(Saved entries)
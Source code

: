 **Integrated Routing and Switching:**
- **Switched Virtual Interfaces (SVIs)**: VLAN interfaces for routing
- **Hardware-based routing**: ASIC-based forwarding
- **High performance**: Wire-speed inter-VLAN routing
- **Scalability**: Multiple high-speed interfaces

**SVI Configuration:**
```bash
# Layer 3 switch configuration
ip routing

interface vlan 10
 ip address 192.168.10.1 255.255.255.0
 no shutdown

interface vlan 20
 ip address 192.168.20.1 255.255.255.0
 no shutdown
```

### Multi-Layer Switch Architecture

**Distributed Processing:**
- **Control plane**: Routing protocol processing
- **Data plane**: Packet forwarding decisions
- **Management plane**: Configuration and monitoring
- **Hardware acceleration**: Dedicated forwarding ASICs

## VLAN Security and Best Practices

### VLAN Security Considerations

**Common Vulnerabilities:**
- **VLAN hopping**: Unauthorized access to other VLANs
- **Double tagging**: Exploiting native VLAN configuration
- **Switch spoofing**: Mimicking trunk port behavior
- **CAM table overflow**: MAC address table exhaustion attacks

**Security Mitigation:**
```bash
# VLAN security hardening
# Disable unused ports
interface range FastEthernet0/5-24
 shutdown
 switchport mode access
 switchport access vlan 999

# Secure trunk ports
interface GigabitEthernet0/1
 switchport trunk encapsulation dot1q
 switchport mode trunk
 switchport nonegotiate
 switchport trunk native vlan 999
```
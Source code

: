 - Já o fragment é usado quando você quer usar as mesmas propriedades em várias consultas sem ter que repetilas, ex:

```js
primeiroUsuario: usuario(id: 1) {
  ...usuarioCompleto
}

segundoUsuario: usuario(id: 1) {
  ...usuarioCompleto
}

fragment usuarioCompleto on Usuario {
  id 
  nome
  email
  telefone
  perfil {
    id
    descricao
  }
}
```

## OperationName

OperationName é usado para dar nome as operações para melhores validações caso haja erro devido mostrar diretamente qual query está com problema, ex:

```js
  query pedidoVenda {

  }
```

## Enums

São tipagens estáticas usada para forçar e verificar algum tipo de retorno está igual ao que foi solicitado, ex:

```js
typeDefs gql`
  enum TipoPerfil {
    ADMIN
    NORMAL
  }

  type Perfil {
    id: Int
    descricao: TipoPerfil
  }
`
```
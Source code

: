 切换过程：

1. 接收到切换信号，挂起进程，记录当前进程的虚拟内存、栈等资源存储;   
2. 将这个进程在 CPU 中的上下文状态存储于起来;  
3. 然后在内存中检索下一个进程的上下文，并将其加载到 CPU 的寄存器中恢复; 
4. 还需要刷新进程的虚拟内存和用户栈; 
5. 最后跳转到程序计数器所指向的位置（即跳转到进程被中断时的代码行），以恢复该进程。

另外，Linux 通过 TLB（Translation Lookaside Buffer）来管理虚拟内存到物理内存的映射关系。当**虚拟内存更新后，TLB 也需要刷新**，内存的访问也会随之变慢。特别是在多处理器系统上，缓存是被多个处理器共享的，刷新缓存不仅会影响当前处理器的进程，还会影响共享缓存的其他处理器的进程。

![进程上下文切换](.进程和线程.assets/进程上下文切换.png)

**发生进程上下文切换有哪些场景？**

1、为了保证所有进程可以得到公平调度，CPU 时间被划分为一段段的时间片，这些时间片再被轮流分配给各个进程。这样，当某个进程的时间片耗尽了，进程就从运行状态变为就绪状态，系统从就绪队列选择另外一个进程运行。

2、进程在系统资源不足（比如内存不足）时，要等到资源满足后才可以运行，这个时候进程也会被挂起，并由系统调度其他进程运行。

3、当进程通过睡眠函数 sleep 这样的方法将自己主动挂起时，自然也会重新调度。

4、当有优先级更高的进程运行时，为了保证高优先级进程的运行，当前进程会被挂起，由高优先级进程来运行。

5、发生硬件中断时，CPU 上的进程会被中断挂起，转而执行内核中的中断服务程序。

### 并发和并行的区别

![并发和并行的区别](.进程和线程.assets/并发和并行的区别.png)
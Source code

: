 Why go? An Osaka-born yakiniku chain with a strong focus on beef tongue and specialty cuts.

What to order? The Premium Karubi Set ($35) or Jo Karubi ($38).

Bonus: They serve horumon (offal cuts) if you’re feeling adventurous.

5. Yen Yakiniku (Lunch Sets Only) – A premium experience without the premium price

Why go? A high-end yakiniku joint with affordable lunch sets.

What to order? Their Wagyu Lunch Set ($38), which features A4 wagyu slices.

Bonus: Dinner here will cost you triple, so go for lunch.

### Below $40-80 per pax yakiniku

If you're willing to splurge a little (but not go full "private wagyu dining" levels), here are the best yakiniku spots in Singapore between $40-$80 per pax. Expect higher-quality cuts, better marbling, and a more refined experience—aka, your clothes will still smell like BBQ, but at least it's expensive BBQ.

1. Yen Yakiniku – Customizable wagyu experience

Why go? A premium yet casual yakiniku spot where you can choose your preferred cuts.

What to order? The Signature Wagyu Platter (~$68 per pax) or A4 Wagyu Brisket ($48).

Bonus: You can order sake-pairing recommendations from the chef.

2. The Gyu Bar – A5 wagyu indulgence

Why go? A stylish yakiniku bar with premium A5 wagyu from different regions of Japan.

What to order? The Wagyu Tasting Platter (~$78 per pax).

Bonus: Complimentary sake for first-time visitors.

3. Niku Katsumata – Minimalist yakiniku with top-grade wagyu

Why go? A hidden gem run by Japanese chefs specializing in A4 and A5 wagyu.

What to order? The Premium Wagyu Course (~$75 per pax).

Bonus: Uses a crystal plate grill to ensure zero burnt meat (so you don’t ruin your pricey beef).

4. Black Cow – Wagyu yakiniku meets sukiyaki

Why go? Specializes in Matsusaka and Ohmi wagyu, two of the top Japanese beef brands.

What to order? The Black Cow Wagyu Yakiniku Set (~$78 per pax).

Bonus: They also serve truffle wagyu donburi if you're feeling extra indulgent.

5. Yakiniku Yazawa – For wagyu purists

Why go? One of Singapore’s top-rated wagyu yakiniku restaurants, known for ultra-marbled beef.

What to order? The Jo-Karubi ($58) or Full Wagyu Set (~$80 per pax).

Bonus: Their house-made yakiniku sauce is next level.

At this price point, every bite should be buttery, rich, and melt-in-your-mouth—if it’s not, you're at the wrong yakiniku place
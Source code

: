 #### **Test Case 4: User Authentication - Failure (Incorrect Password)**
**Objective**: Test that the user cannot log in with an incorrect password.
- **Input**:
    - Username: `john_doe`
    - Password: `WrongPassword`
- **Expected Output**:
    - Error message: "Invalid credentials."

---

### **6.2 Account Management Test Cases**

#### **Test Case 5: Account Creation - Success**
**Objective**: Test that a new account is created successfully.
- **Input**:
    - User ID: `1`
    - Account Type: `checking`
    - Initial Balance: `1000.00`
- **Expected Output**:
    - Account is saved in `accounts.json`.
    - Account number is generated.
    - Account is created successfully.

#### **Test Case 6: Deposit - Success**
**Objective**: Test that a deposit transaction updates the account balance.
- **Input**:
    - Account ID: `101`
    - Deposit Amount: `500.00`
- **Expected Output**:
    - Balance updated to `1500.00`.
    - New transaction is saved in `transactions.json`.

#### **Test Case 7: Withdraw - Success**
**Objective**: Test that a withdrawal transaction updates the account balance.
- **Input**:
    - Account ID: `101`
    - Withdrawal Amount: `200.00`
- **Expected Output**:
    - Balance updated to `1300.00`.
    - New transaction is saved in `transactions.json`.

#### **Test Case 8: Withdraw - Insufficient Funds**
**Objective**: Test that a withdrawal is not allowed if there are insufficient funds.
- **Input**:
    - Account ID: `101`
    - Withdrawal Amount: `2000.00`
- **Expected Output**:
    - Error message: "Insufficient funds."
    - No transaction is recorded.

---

HOW TO COMPLETE THIS TASK: Print exactly the lines above from the one with "#### **Test Case 5: Account" to the one with "#### **Test Case 6: Deposit - Success**", including both.

ANSWER BELOW:
#### **Test Case 5: Account Creation - Success**
**Objective**: Test that a new account is created successfully.
- **Input**:
    - User ID: `1`
    - Account Type: `checking`
    - Initial Balance: `1000.00`
- **Expected Output**:
    - Account is saved in `accounts.json`.
    - Account number is generated.
    - Account is created successfully.

#### **Test Case 6: Deposit - Success**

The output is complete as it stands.